第2話 夢現

 一週間がたった。。学生の義務らしく登校した俺の姿は、教室にはなかった。


 あの後。キスをされた後。俺の記憶は全くなかった。割られた窓ガラスはきれいさっぱり初めから何もなかったかのように元に戻っていたし、ガラスのかけら一つ転がっていなかった。

 あの日の夜の出来事は、本当は俺の残念な頭が見せた妄想だったのではないかとも思う。

 しかし、最後のあの柔らかい唇の感触は、どう考えたって現実のものだった。


 頭にぼんやりともやがかかっているような感じがする。ようは体育館裏でのさぼりだ。

 四月ゆえの温かくも暑すぎない心地の良い天気。誰がおいたのか存在するベンチは寝転がるにはちょうど良いものだった。


 魔法使いってなんだ。いや、概念的に魔法使いが何かは知っている。ただしそれは物語や創作物の中だけの存在のはずだ。

 きれいにぶち破られた窓ガラスを修理したのも魔法だろうか。

 記憶処理をするとも言っていたが、その日の記憶はしっかりとある。魔法といったのは何かの隠語かブラフか? しかしこの頭にも屋のかかったすっきりしない状態が特に体調が悪いというわけでもないのにずっと続いている。

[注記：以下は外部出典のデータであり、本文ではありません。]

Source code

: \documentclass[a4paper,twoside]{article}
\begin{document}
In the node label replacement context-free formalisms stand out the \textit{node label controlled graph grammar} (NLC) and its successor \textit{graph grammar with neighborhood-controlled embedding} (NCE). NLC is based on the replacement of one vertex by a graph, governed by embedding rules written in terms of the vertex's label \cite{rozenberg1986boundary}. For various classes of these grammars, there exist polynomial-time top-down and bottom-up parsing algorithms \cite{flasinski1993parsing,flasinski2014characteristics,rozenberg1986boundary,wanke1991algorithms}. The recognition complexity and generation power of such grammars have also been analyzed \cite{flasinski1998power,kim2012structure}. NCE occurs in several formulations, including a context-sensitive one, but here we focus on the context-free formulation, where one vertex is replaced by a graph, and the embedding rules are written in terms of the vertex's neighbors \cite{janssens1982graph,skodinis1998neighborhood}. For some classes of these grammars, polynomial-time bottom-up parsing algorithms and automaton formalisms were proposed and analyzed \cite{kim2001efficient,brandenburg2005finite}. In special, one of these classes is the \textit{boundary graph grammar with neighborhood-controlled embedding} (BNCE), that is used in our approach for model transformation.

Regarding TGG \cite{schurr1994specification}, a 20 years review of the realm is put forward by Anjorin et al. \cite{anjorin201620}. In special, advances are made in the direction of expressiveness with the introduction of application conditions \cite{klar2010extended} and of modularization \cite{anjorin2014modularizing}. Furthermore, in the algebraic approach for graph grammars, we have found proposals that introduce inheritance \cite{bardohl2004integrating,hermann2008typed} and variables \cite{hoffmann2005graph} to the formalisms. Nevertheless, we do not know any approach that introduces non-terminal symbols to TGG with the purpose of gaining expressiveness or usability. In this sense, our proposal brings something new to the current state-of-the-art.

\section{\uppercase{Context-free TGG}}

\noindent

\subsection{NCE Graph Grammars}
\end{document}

 本当は昨日の記憶はすべて嘘で、俺の頭がおかしくなっただけという可能性も。


 「だめだ。考えてもわからね。どうにでもなれだ」

 「結論は出たのかい、少年」


 耳元にいきなり聞こえてくる嫌に耳障りの良い男の声。跳ね上がるように身を起こし、声の下方向から離れるように立ち上がると、そこには男がいた。


 年齢は見た目通りに見るならば二十代。もしくは若めに見える三十代か。袖をまくったジャケットから見える腕にはジャラジャラと金属製のアクセサリーといくつも開けられたピアス。小綺麗にまとめられた短髪は染めているのか真っ青だ。


 明らかに高校生ではないし、こんな教師も見たことがない。というか、こんな教職者いてたまるものか。ならば生徒の家族かなにかの来客だろうか。

 顎に手を当て、ふむふむと言った様子でこちらを観察する様子を見せる青紙の男。


 「さぼりかい? 高校生らしくていいじゃないか。う~ん、いや。ここは感心しないね、と言ったほうが、人生の先達としてはらしいかな?」

 「あの、来客用の玄関なら、あっちを出て右に曲がればすぐですよ。何なら案内しましょうか」


 来客用玄関の方向を指で指してを言外にここを出ていけとアピールする。不気味だ。はっきり言って気味が悪いし気持ちが悪い。

 明らかな拒絶の態度に男は少し驚いたように目を見開き、くすりと笑ってから口を開いた。


 「いやいや、学校には用はないんだ。ちょっとした野暮用でね? 少しここに寄っただけだよ」

 「学校に用はないのに野暮用ですか。不審者として警察に突き出されたくないのなら今すぐにここから立ち去ることをお勧めしますよ」


 男は軽薄そうに肩をすくめ、やれやれとつぶやいた。ふう、と一度目を閉じ、再び開いたときには、その空間の雰囲気すら変化させた。


 ……まるで、極限まで研ぎ澄まされたナイフかのような。


 「そうそう警戒しないでくれ、と言っても無理かな。確かに用があるのは学校にじゃない。君にだ、初春生馬少年」

 「なぜ俺の名前を知っている、調べたのか?」

 「そりゃそうさ、調する。当然だろう?」


 男はそう、さらりと、当たり前のことを言うように、腹が減ったから飯を食う、とでもいうように軽々しく殺す、と。そう言った。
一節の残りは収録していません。